Getting Ready for (After) Church

2013 | by Trent Hunter | Category: Worship

Colin Marshall published an article this week with a title that sounds strangely familiar, “Church Was Great! Let’s Not Talk About It.”

Here’s how Colin’s article begins:

We’ve just heard the Word read and proclaimed, sung the praises of our great God, and petitioned him for mercy in our time of need. And then we spend our time afterward talking about last night’s movie, the game, the hobby, the state of the nation, or whatever.Anything but the great truths of the gospel we’ve just heard and by which we’re saved. Why do we do this?

Then, he suggests a number of familiar reasons:

“Drive-thru church” doesn’t help. We have six other commitments on Sunday, so we aim to get through church as efficiently as possible on the way to the next thing. Some of us have just never thought about having conversations about the sermon (apart from pestering the preacher about something). Others know it’s crazy to talk about everything but God, yet they still feel uncomfortable striking up “spiritual” conversations. We’ve never been in a context where this is normal. Sometimes, perhaps too often, we leave the service with no sense of engaging with God by Word and Spirit, and so we have nothing to say to anyone.

For still more, the underlying problem is our consumer view of church—an unsurprising consequences of “what’s in it for me” contemporary Western culture. “Church is put on for me by the professionals and their teams,” we assume. With this mindset, engaging in spiritually encouraging conversations certainly won’t be on the agenda.

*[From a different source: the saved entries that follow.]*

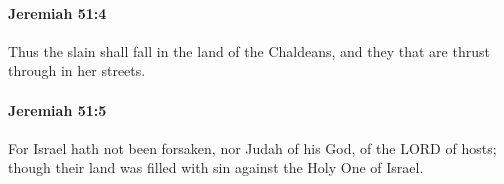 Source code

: 		\paragraph{Jeremiah 51:4} %
			\label{JEREMIAH-51-4}

			Thus the slain shall fall in the land of the Chaldeans, and they that are thrust through in her streets.


		\paragraph{Jeremiah 51:5} %
			\label{JEREMIAH-51-5}

			For Israel hath not been forsaken, nor Judah of his God, of the LORD of hosts; though their land was filled with sin against the Holy One of Israel.


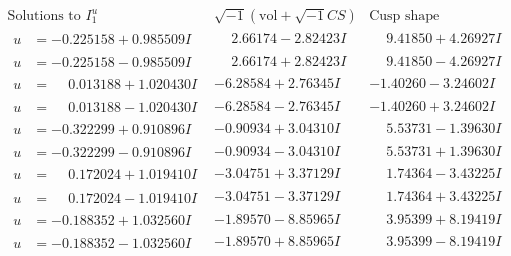 \documentclass[1p]{elsarticle_modified}
\theoremstyle{definition}
\newcommand{\I}{\sqrt{-1}}
\begin{document}
$$\begin{array}{c|c|c}  
\text{Solutions to }I^u_{1}& \I (\text{vol} + \sqrt{-1}CS) & \text{Cusp shape}\\
 \hline 
\begin{aligned}
u &= -0.225158 + 0.985509 I\end{aligned}
 & \phantom{-}2.66174 - 2.82423 I & \phantom{-}9.41850 + 4.26927 I \\ \hline\begin{aligned}
u &= -0.225158 - 0.985509 I\end{aligned}
 & \phantom{-}2.66174 + 2.82423 I & \phantom{-}9.41850 - 4.26927 I \\ \hline\begin{aligned}
u &= \phantom{-}0.013188 + 1.020430 I\end{aligned}
 & -6.28584 + 2.76345 I & -1.40260 - 3.24602 I \\ \hline\begin{aligned}
u &= \phantom{-}0.013188 - 1.020430 I\end{aligned}
 & -6.28584 - 2.76345 I & -1.40260 + 3.24602 I \\ \hline\begin{aligned}
u &= -0.322299 + 0.910896 I\end{aligned}
 & -0.90934 + 3.04310 I & \phantom{-}5.53731 - 1.39630 I \\ \hline\begin{aligned}
u &= -0.322299 - 0.910896 I\end{aligned}
 & -0.90934 - 3.04310 I & \phantom{-}5.53731 + 1.39630 I \\ \hline\begin{aligned}
u &= \phantom{-}0.172024 + 1.019410 I\end{aligned}
 & -3.04751 + 3.37129 I & \phantom{-}1.74364 - 3.43225 I \\ \hline\begin{aligned}
u &= \phantom{-}0.172024 - 1.019410 I\end{aligned}
 & -3.04751 - 3.37129 I & \phantom{-}1.74364 + 3.43225 I \\ \hline\begin{aligned}
u &= -0.188352 + 1.032560 I\end{aligned}
 & -1.89570 - 8.85965 I & \phantom{-}3.95399 + 8.19419 I \\ \hline\begin{aligned}
u &= -0.188352 - 1.032560 I\end{aligned}
 & -1.89570 + 8.85965 I & \phantom{-}3.95399 - 8.19419 I \\ \hline\begin{aligned}

\end{aligned}
\end{array}$$
\end{document}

Ironically, those with a serving mindset—the antithesis of consumerism—can also find it difficult to get into “God talk” at church. The busyness of serving can keep us from stopping to encourage others and can let us feel we’ve done enough by helping to organize things.

At least one or two of these dynamics will ring true for any of us. Click here for some of Colin’s suggestions for how to think and talk about Sunday.

Then, looking forward to Sunday morning, read and talk about 1 Peter 1:13, the text for this Sunday’s sermon: “Therefore, preparing your minds for action, and being sober-minded, set your hope fully on the grace that will be brought to you at the revelation of Jesus Christ.”